* [Task objective]:
Without changing a character, return the entries, but not the images they hold.

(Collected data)
------
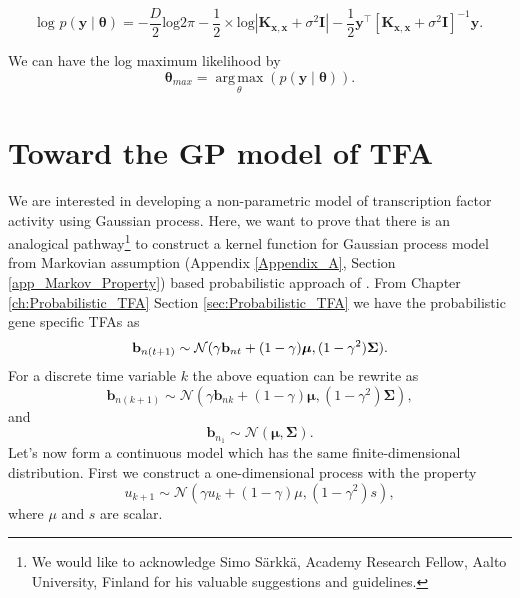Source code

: \begin{equation} \label{eq:Likelihood}
 \text{log } p\left(\mathbf{y}\middle|\boldsymbol{\theta}\right) =
    - \frac{D}{2}\text{log}2\pi - \frac{1}{2}\times \text{log} \left| \mathbf{K_{x,x}} + \sigma^2\mathbf{I}\right|
    - \frac{1}{2}\mathbf{y}^\top \left[\mathbf{K_{x,x}} + \sigma^2\mathbf{I} \right]^{-1}\mathbf{y}.
\end{equation}

We can have the log maximum likelihood by
\begin{equation} \label{eq:LML}
 \boldsymbol{\theta}_{max} =  \operatorname*{arg\,max}_\theta \left( p\left(\mathbf{y}\middle|\boldsymbol{\theta}\right) \right).
\end{equation}

\section{Toward the GP model of TFA}\label{Sec:Toward_TFA}
 We are interested in developing a non-parametric model of transcription factor activity using Gaussian process. Here, we want to prove that there is an analogical pathway\footnote{We would like to acknowledge Simo S\"arkk\"a, Academy Research Fellow, Aalto University, Finland for his valuable suggestions and guidelines.} to construct a kernel function for Gaussian process model from Markovian assumption (Appendix \ref{Appendix_A}, Section \ref{app_Markov_Property}) based probabilistic approach of \cite{Sanguinetti:2006}. From Chapter \ref{ch:Probabilistic_TFA} Section \ref{sec:Probabilistic_TFA} we have the probabilistic gene specific TFAs as
\begin{equation} \label{eq:tfa_SanG_updateCh4}
  \bold{b}_{n(t+1)} \sim \mathcal{N} (\gamma \bold{b}_{nt} + (1-\gamma)\boldsymbol{\mu},(1-\gamma^2)\bold{\Sigma}).
\end{equation}
For a discrete time variable $k$ the above equation can be rewrite as
\begin{equation}
\textbf{b}_{n(k+1)} \sim \mathcal{N}\left(\gamma \textbf{b}_{nk} + (1 - \gamma) \boldsymbol{\mu}, (1 - \gamma^2) \boldsymbol{\Sigma}\right),
\end{equation}
and
\begin{equation}
\textbf{b}_{n_1} \sim \mathcal{N}\left(\boldsymbol{\mu}, \boldsymbol{\Sigma}\right).
\end{equation}
Let's now form a continuous model which has the same finite-dimensional distribution. First we construct a one-dimensional process with the property
\begin{equation}
u_{k+1} \sim \mathcal{N}\left(\gamma u_k + \left(1 - \gamma\right) \mu, (1 - \gamma^2)s \right),
\end{equation}
where $\mu$ and $s$ are scalar.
------
* [Response area]:
Source code

: \begin{equation} \label{eq:Likelihood}
 \text{log } p\left(\mathbf{y}\middle|\boldsymbol{\theta}\right) =
    - \frac{D}{2}\text{log}2\pi - \frac{1}{2}\times \text{log} \left| \mathbf{K_{x,x}} + \sigma^2\mathbf{I}\right|
    - \frac{1}{2}\mathbf{y}^\top \left[\mathbf{K_{x,x}} + \sigma^2\mathbf{I} \right]^{-1}\mathbf{y}.
\end{equation}

We can have the log maximum likelihood by
\begin{equation} \label{eq:LML}
 \boldsymbol{\theta}_{max} =  \operatorname*{arg\,max}_\theta \left( p\left(\mathbf{y}\middle|\boldsymbol{\theta}\right) \right).
\end{equation}

\section{Toward the GP model of TFA}\label{Sec:Toward_TFA}
 We are interested in developing a non-parametric model of transcription factor activity using Gaussian process. Here, we want to prove that there is an analogical pathway\footnote{We would like to acknowledge Simo S\"arkk\"a, Academy Research Fellow, Aalto University, Finland for his valuable suggestions and guidelines.} to construct a kernel function for Gaussian process model from Markovian assumption (Appendix \ref{Appendix_A}, Section \ref{app_Markov_Property}) based probabilistic approach of \cite{Sanguinetti:2006}. From Chapter \ref{ch:Probabilistic_TFA} Section \ref{sec:Probabilistic_TFA} we have the probabilistic gene specific TFAs as
\begin{equation} \label{eq:tfa_SanG_updateCh4}
  \bold{b}_{n(t+1)} \sim \mathcal{N} (\gamma \bold{b}_{nt} + (1-\gamma)\boldsymbol{\mu},(1-\gamma^2)\bold{\Sigma}).
\end{equation}
For a discrete time variable $k$ the above equation can be rewrite as
\begin{equation}
\textbf{b}_{n(k+1)} \sim \mathcal{N}\left(\gamma \textbf{b}_{nk} + (1 - \gamma) \boldsymbol{\mu}, (1 - \gamma^2) \boldsymbol{\Sigma}\right),
\end{equation}
and
\begin{equation}
\textbf{b}_{n_1} \sim \mathcal{N}\left(\boldsymbol{\mu}, \boldsymbol{\Sigma}\right).
\end{equation}
Let's now form a continuous model which has the same finite-dimensional distribution. First we construct a one-dimensional process with the property
\begin{equation}
u_{k+1} \sim \mathcal{N}\left(\gamma u_k + \left(1 - \gamma\right) \mu, (1 - \gamma^2)s \right),
\end{equation}
where $\mu$ and $s$ are scalar.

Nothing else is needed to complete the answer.